No, my only grime interactions were A/ seeing Plan B, on TV, twice, each time part of some festival coverage, doing his wretched rapping-over-an-acoustic-guitar thing, and B/ feeling a faint flicker passing the poster ads in the Tube for The Sound of the Pirates, Cameo’s mix-CD. It's that same series that back in the day put out some great double-CDs of UKG and 2-step. But half the tracks on this one seemed to be mainstream US rap and R&B. Okay, slight exaggeration, but still it’s frontedloaded with non-Nuum (the first three on disc one are Busta Rhymes, Mobb Deep/50 Cent, and Snoop Dogg; they even have Rihanna “SOS” on there). Not exactly road, not true London underground. But maybe this motley mix is the sound of the pirates at the moment, the few grime ones that still poking out amid the swarm of funky house stations.

I haven’t quite been able to take Cameo seriously since I tuned in/clicked on late last year to his 1Xtra show and his big guest was a chap called Max Peezay--a grime MC from Sweden. Actually, come to think of it, this was actually a key moment in the involuntary
de-cathexis process. Then, a few months later, I decided to give Cameo another go, and
lo-and- behold, he had Max fucking Peezay on again—with an update on his attempts to build a grime scene in Sweden. Cameo’s boosterist bluster had already gotten grating, all the hot-air hype about the sound blowing up, flying in the face of reality. But really, had it come to this--Scandinavian grime?

People keep telling me, “there’s still good tunes coming out”. But I’m trying not to hear them. The people, but also, in a way, the tunes too. Like with a love affair, I’d rather a clean break.

The other omnipresent poster on the Tube walls was for the fourth Housexy album. That cover babe--as per Dirty Vegas and a million other comps, somewhere between an airbrushed photo and a hyper-realist painting--tells you all you need to know. Yes, it’s funky house: the people’s choice, apparently, all across the E- postcode zones of London.
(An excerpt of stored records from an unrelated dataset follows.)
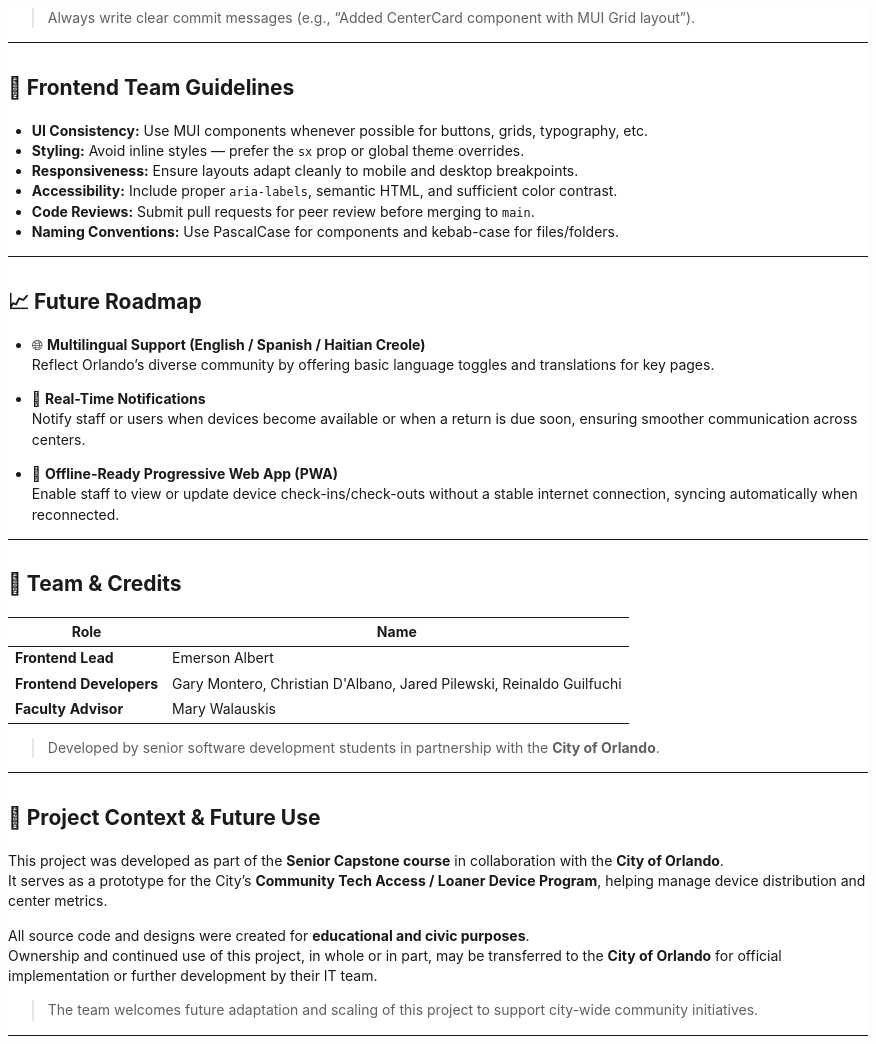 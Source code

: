 > Always write clear commit messages (e.g., “Added CenterCard component with MUI Grid layout”).

---

## 👥 Frontend Team Guidelines

- **UI Consistency:** Use MUI components whenever possible for buttons, grids, typography, etc.  
- **Styling:** Avoid inline styles — prefer the `sx` prop or global theme overrides.  
- **Responsiveness:** Ensure layouts adapt cleanly to mobile and desktop breakpoints.  
- **Accessibility:** Include proper `aria-labels`, semantic HTML, and sufficient color contrast.  
- **Code Reviews:** Submit pull requests for peer review before merging to `main`.  
- **Naming Conventions:** Use PascalCase for components and kebab-case for files/folders.  

---

## 📈 Future Roadmap

- 🌐 **Multilingual Support (English / Spanish / Haitian Creole)**  
  Reflect Orlando’s diverse community by offering basic language toggles and translations for key pages.

- 📩 **Real-Time Notifications**  
  Notify staff or users when devices become available or when a return is due soon, ensuring smoother communication across centers.

- 📶 **Offline-Ready Progressive Web App (PWA)**  
  Enable staff to view or update device check-ins/check-outs without a stable internet connection, syncing automatically when reconnected.


---

## 💼 Team & Credits

| Role | Name |
|------|------|
| **Frontend Lead** | Emerson Albert |
| **Frontend Developers** | Gary Montero, Christian D'Albano, Jared Pilewski, Reinaldo Guilfuchi  |
| **Faculty Advisor** | Mary Walauskis |

> Developed by senior software development students in partnership with the **City of Orlando**.
---

## 🧾 Project Context & Future Use

This project was developed as part of the **Senior Capstone course** in collaboration with the **City of Orlando**.  
It serves as a prototype for the City’s **Community Tech Access / Loaner Device Program**, helping manage device distribution and center metrics.

All source code and designs were created for **educational and civic purposes**.  
Ownership and continued use of this project, in whole or in part, may be transferred to the **City of Orlando** for official implementation or further development by their IT team.

> The team welcomes future adaptation and scaling of this project to support city-wide community initiatives.

---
This is significantly worse than the rewind-to-96 (but no rewinds, please) initiative of “urban house” mounted by some senior UK garage deejays a few years back as a reaction against grime. For as Martin points out in his very informative piece, this is the London massive embracing a completely de-localised sound, eradicating from the scene all traces of their grass-roots environs and their roots'n'future sonic heritage.